Для изучения механизма защитного действия этилглутатиона была разработана методика измерения уровня глутатионилирования кальций-транспортирующих белков кардиомиоцитов при помощи антител к SERCA2 и глутатиону. Оптимизация условий детекции глутатионилирования SERCA2 показала, что в присутствии 1 мМ этилглутатиона при 2-минутной гипоксии достигалось повышение уровня глутатионилирования SERCA2 по сравнению с условиями нормоксии или гипоксии в отсутствие этилглутатиона в среде инкубации кардиомиоцитов (рис.16).

В присутствии 1 мМ глутатиона гипоксия-реоксигенация кардиомиоцитов приводила к значительному повышению количества глутатиона, обнаруживаемого в составе SERCA2. Результаты этих исследований показывают, что присутствие этилглутатиона приводит к повышению уровня глутатионилирования SERCA2 в условиях гипоксии и гипоксии-реоксигенации и коррелирует с наблюдаемым защитным эффектом этилглутатиона, препятствуя нарушению сократительной активности кардиомиоцитов при гипоксии.
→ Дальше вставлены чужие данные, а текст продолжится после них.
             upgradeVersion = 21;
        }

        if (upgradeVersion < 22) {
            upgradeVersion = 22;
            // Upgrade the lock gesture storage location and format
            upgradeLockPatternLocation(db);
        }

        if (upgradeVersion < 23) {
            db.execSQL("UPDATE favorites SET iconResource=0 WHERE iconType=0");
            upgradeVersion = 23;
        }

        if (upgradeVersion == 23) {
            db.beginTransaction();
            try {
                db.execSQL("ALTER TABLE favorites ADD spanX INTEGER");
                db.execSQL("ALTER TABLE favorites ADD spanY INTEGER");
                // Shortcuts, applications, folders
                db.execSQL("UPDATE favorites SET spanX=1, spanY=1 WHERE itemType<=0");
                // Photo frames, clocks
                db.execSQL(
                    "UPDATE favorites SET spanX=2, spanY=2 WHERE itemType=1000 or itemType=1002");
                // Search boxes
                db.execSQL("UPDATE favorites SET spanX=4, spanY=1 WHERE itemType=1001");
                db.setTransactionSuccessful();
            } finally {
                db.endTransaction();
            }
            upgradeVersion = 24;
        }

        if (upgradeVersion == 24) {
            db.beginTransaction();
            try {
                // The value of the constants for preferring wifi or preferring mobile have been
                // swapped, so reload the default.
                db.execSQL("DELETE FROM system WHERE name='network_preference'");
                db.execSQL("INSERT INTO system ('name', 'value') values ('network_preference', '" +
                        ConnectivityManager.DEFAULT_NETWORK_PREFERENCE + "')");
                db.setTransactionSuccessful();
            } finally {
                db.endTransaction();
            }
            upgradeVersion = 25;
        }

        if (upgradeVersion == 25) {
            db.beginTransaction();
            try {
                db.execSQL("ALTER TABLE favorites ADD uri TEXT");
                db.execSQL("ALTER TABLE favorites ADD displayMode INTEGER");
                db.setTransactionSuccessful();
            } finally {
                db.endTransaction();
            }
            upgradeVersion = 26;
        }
Таким образом, разработанный метод защиты кардиомиоцитов от повреждения в условиях гипоксии посредством введения в среду инкубации 1 мМ этилглутатиона позволяет эффективно предотвратить снижение и/или восстановить сократительную активность изолированных кардиомиоцитов в ответ на электрическую стимуляцию. В присутствии 1 мМ ЭГ при гипоксии происходит глутатионилирование Са2+-АТФазы саркоплазматического ретикулума кардиомиоцитов, коррелирующее с восстановлением активности сократительного аппарата кардиомиоцитов и динамики флуоресценции Fluo-4 - индикатора концентрации свободного Са2+ в цитоплазме кардиомиоцитов.

Таким образом, создание биядерной формы динитрозильного комплекса железа с этиловым эфиром глутатиона (ДНКЖ-ЭЭГ) [(EEGS)₂Fe₂(NO)₄] осуществлено на базе полученных сведений о наличии защитного действия каждого соединения с учетом того, что этилглутатион обладал более сильным антиаритмическим действием, чем ДНКЖ. Кроме того, перспективность нового соединения определяется вероятным ускорением прохождения ДНКЖ через клеточные мембраны благодаря наличию этилового радикала.

Новая композиция, включающая динитрозильные комплексы железа (ДНКЖ) с этиловым эфиром глутатиона (ДНКЖ-ЭЭГ) [(EEGS)₂Fe₂ (NO)₄], создана для применения в кардиологии, а именно - для уменьшения гипоксических и реоксигенационных нарушений функции миокарда посредством воздействия на белки кальциевого транспорта кардиомиоцитов. Раскрытие механизма защитного действия этилглутатиона и ДНКЖ при гипоксии-реоксигенации миокарда и усиление защитного действия при совместном использовании компонентов заявляемой композиции позволяет рекомендовать ее как перспективную основу для создания кардиотропного препарата в ситуациях гипоксического или ишемического повреждения миокарда.